National center for cardiology and internal medicine, Bishkek ( Kyrgyzstan)
Abstract: For a long time, investigations under the initiative of academician M. M. Mirrakhimov (1964 - 2004) used exogenous (hypobaric and high-altitude) hypoxia. The most attractive features of the application of hypoxia at chronic glomerulonephritis (ChGN) are its antihyperlipidemic, antihypertensive, immunomodulating and erythropoiesis-stimulating properties. Development of the new method of treatment for hyperlipidemia in nephrotic ChGN with the separate use of exogenous hypoxia and mevacor, and also their combined application and study of the effects of high-altitude climate on ChGN patients with a urinary syndrome. Two groups of patients with ChGN were studied. In the first group, 51 patients ChGN with NS (?) were surveyed. They were divided into 4 subgroups depending on treatment (of hypobaric hypoxia training, mevacor, combination of hypoxia with mevacor and control). The second group included 17 patients with expressed urinary syndrome and was treated in a high-altitude climate. The duration of the treatment was 28 days.
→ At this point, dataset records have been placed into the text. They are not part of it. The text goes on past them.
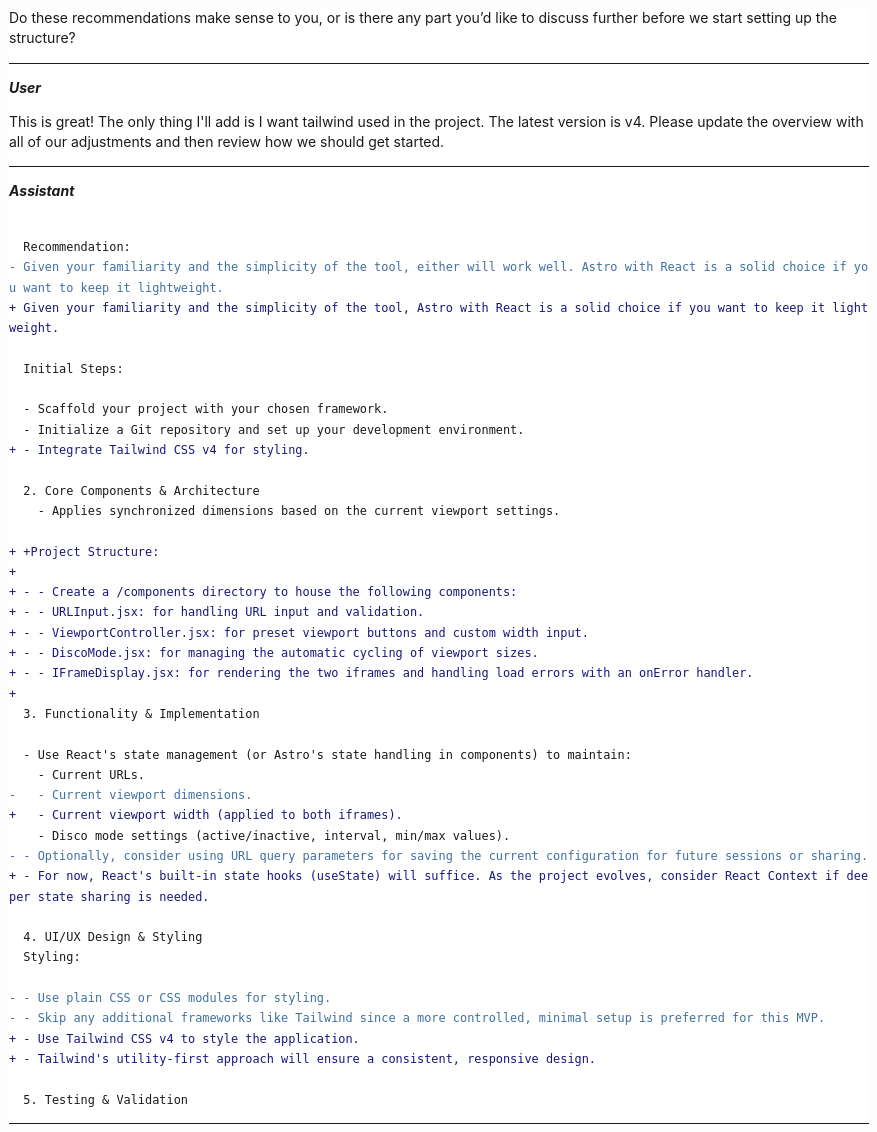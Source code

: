 Do these recommendations make sense to you, or is there any part you’d like to discuss further before we start setting up the structure?

---

_**User**_

This is great! The only thing I'll add is I want tailwind used in the project. The latest version is v4. Please update the overview with all of our adjustments and then review how we should get started.

---

_**Assistant**_

```diff

  Recommendation:
- Given your familiarity and the simplicity of the tool, either will work well. Astro with React is a solid choice if you want to keep it lightweight.
+ Given your familiarity and the simplicity of the tool, Astro with React is a solid choice if you want to keep it lightweight.

  Initial Steps:

  - Scaffold your project with your chosen framework.
  - Initialize a Git repository and set up your development environment.
+ - Integrate Tailwind CSS v4 for styling.

  2. Core Components & Architecture
    - Applies synchronized dimensions based on the current viewport settings.

+ +Project Structure:
+
+ - - Create a /components directory to house the following components:
+ - - URLInput.jsx: for handling URL input and validation.
+ - - ViewportController.jsx: for preset viewport buttons and custom width input.
+ - - DiscoMode.jsx: for managing the automatic cycling of viewport sizes.
+ - - IFrameDisplay.jsx: for rendering the two iframes and handling load errors with an onError handler.
+
  3. Functionality & Implementation

  - Use React's state management (or Astro's state handling in components) to maintain:
    - Current URLs.
-   - Current viewport dimensions.
+   - Current viewport width (applied to both iframes).
    - Disco mode settings (active/inactive, interval, min/max values).
- - Optionally, consider using URL query parameters for saving the current configuration for future sessions or sharing.
+ - For now, React's built-in state hooks (useState) will suffice. As the project evolves, consider React Context if deeper state sharing is needed.

  4. UI/UX Design & Styling
  Styling:

- - Use plain CSS or CSS modules for styling.
- - Skip any additional frameworks like Tailwind since a more controlled, minimal setup is preferred for this MVP.
+ - Use Tailwind CSS v4 to style the application.
+ - Tailwind's utility-first approach will ensure a consistent, responsive design.

  5. Testing & Validation
```

---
In the first group, the antihyperlipidemic effect of the treatment with hypobaric hy-poxia and with mevacor appeared to be the same (16.1% and 20.1% respectively) and their combined application led to more a expressive effect (26.6%, p < 0.05), when favorable shifts were observed in the greater lipid spectrum. In the second group, the treatment in high-altitude climate led to positive changes in the parameters for red blood cells and immunoglobulin G. Combined use of hypobaric hypoxia and mevacor increases the antihyperlipidem-ic effect of mevacor in ChGN patients with nephrotic syndrome. Treatment in a high-altitude climate stimulates erythropoiesis at ChGN.
Keywords : chronic glomerulonephritis; hypoxia; high altitude.